• [Stored entries]:
★ ★ ★

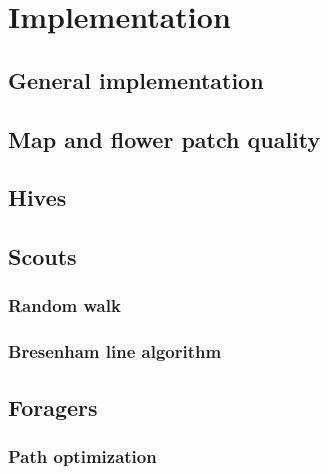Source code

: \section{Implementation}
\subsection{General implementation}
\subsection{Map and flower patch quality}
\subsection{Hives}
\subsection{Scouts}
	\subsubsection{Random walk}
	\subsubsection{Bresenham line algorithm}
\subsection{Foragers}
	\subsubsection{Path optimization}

★ ★ ★

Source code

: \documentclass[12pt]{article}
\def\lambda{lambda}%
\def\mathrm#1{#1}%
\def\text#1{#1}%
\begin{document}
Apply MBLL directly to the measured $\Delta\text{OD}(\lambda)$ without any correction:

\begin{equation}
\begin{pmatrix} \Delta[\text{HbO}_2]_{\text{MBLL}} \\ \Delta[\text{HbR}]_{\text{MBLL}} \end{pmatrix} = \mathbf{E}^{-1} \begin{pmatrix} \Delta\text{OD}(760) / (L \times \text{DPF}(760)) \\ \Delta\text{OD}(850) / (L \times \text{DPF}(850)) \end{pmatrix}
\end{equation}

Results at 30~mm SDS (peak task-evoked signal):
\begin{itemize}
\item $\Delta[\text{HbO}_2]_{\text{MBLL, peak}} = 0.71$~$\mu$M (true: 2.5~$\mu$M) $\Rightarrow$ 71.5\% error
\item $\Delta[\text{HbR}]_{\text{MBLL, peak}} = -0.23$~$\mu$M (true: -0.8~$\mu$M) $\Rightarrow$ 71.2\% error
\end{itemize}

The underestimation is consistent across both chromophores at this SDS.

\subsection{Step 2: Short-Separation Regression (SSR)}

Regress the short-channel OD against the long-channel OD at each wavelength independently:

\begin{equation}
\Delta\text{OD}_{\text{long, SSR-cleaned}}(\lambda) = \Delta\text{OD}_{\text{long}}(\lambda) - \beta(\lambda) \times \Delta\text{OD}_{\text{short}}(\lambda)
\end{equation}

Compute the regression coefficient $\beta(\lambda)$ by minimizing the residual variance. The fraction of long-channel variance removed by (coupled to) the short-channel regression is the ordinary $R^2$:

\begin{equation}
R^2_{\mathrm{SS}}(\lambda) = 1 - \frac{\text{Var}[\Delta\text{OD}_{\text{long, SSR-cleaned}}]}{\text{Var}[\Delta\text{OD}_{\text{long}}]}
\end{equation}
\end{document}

★ ★ ★

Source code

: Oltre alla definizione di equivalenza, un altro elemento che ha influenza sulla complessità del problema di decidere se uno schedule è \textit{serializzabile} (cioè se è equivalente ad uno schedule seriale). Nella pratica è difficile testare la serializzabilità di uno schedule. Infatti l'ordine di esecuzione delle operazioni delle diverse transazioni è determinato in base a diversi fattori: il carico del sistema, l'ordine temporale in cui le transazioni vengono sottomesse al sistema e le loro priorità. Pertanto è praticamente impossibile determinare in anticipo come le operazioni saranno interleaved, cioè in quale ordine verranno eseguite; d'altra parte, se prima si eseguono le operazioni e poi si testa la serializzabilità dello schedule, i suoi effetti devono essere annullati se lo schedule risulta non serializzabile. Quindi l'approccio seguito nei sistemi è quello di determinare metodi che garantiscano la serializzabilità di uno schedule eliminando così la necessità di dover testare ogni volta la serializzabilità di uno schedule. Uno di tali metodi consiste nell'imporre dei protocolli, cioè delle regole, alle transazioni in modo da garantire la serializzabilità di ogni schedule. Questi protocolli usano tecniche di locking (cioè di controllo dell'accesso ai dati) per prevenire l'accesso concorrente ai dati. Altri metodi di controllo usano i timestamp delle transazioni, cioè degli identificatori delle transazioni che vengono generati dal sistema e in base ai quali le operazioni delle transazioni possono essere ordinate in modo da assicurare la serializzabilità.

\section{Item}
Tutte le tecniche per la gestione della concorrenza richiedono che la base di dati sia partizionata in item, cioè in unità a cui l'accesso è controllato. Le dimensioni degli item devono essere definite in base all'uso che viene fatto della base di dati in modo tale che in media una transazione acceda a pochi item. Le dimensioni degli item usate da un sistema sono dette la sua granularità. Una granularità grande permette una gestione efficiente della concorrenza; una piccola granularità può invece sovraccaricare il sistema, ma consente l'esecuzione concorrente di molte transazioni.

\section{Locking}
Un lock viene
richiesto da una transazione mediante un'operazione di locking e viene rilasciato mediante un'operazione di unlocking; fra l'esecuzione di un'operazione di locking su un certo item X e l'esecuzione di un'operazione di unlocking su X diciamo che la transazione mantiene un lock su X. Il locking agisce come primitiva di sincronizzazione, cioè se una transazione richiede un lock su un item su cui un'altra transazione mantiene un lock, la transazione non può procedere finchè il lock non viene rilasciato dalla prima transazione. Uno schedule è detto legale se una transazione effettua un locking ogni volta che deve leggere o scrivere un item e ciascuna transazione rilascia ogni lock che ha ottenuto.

★ ★ ★

• [Problem details]:
Of all the entries above, how many lines contain "Rightarrow"? Give the number alone.

• [Result for this task]:
2